Shinsaibashi is an area for visitors who intend to buy more than just souvenirs. Shinsaibashi Station leads onto Midosuji, the main artery of Osaka’s high-fashion shopping district. Behind the big brands on the west side of Midosuji is where a more contemporary and daring fashion flavor took hold: the area called Amerika-mura (America Town). American fashion and music were the original draws, but young and original fashion trends and local designers transformed the area into a counterpoint to the mainstream.

A walk south from Midosuji leads to Dotonbori, the place to be in downtown Osaka since the seventeenth century, especially if food is your passion. If you only have a chance to eat a few meals in Osaka, eat at least one in Dotonbori.
One cuisine to sample is a famous Osaka dish called okonomiyaki, a savory pancake with vegetables and meat or seafood mixed in and cooked on a teppan (flat metal grill); the ingredients and combinations vary, so your options are many. Some restaurants let you cook your own, while others handle everything, so check beforehand if you’ve got a preference.
Dotonbori’s fun-loving atmosphere features cool guys and cute girls handing out flyers for their establishments, tourists snapping selfies in front of the neon Glico-man on Ebisu Bridge, and friends out to unwind after a long day. The people of Osaka are warm, direct and open, and encounters with them often take visitors who are used to the more reserved nature of citizens elsewhere in Japan by surprise. The city is also known for producing a large percentage of the country’s comedians, so if you’re into humor Osaka will suit your vibe perfectly.

Osaka’s newest landmark is the Abeno Harukas skyscraper in Abeno. Opened in March 2014, it is the tallest building in Japan at three hundred meters. The observatory on the sixtieth floor offers a breathtaking panoramic view of the entire Kobe-Osaka-Kyoto metropolitan area.

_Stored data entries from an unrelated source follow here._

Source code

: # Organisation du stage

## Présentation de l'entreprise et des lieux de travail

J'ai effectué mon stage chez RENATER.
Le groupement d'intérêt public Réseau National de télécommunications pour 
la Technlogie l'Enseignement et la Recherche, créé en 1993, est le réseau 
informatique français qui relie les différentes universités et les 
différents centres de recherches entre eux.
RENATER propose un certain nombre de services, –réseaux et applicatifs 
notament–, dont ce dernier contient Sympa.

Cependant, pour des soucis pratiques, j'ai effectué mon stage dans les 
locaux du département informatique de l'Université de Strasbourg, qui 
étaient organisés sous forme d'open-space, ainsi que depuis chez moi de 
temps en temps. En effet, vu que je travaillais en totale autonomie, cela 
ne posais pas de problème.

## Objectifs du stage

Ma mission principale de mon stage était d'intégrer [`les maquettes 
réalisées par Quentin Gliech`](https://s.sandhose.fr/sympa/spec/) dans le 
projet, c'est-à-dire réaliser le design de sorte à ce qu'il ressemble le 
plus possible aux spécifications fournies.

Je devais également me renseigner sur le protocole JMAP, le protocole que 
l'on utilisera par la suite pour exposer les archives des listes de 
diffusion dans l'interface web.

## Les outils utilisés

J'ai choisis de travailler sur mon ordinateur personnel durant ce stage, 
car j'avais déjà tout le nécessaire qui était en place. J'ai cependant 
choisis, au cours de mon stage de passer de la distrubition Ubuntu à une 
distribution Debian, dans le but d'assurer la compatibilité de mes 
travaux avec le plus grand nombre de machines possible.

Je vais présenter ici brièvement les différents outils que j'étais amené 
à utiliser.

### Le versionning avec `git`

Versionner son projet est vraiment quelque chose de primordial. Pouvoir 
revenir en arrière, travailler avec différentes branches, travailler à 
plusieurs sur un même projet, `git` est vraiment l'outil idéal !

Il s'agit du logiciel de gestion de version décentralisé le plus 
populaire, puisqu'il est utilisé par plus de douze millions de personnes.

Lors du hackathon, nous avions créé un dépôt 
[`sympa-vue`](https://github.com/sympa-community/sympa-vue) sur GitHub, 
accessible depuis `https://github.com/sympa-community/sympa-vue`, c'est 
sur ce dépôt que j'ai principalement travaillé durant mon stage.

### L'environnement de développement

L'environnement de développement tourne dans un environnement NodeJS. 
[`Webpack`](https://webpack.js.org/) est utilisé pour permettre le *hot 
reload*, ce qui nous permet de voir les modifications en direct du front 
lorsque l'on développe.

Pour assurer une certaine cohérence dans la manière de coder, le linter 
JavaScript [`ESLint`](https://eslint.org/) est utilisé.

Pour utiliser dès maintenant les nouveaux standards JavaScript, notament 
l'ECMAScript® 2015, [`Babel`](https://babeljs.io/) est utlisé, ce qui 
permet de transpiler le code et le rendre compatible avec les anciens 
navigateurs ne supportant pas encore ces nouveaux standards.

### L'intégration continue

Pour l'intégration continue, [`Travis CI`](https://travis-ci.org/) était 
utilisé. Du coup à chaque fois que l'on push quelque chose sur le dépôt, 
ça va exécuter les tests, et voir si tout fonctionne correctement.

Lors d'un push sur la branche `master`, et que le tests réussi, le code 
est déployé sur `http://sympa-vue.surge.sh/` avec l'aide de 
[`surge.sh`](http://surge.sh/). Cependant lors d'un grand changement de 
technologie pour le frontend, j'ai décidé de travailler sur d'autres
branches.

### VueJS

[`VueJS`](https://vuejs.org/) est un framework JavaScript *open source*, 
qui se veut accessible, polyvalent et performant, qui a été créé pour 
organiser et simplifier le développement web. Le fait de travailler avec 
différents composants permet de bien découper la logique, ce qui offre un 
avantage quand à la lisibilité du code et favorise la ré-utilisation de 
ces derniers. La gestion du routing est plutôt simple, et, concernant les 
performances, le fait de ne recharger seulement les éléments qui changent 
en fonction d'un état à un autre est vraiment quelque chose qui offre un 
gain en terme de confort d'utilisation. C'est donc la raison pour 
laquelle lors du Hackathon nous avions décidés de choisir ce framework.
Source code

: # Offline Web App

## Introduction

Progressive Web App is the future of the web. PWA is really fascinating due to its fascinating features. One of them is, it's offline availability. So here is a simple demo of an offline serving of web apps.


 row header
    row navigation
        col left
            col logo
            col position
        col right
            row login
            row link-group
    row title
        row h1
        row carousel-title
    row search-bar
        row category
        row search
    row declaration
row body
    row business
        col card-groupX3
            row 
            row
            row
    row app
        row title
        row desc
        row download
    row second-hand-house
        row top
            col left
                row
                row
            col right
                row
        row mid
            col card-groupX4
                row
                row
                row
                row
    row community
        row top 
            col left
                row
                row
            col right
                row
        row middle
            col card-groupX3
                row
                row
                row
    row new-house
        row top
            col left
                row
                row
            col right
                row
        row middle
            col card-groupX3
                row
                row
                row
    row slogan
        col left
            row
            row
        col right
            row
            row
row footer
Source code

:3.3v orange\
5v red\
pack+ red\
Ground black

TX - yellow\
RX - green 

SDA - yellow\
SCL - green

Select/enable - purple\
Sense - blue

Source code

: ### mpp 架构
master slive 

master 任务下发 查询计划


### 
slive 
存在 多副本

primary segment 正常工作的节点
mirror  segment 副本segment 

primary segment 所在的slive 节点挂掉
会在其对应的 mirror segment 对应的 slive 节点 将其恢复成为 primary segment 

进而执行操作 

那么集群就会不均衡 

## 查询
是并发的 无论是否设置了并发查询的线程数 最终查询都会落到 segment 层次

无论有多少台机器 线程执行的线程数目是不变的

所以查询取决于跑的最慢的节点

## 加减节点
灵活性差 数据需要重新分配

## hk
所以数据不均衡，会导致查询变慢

While Abeno Harukas is modern Osaka’s current symbol, the city has many other landmarks worth visiting. One is Shinsekai, which means “New World.” Inspired by both Paris and New York, Shinsekai was developed in 1912, and features the iconic Tsutenkaku tower. Shinsekai’s diverse culinary choices range from sushi to snapping turtle.

The area is best known, though, for kushi-katsu—succulent chunks of meat, cheese, chicken and vegetables that are skewered, covered in a light batter and then deep-fried. In Osaka, you’ll find out why eating is so all-consuming a pastime that it gave rise to the term kuidaore—meaning to eat until you’re bankrupt.

Once you get a taste of the energy, charm and heart of Osaka and its people, you’ll also find yourself drawn back to the city, and there will always be new discoveries and friends to make.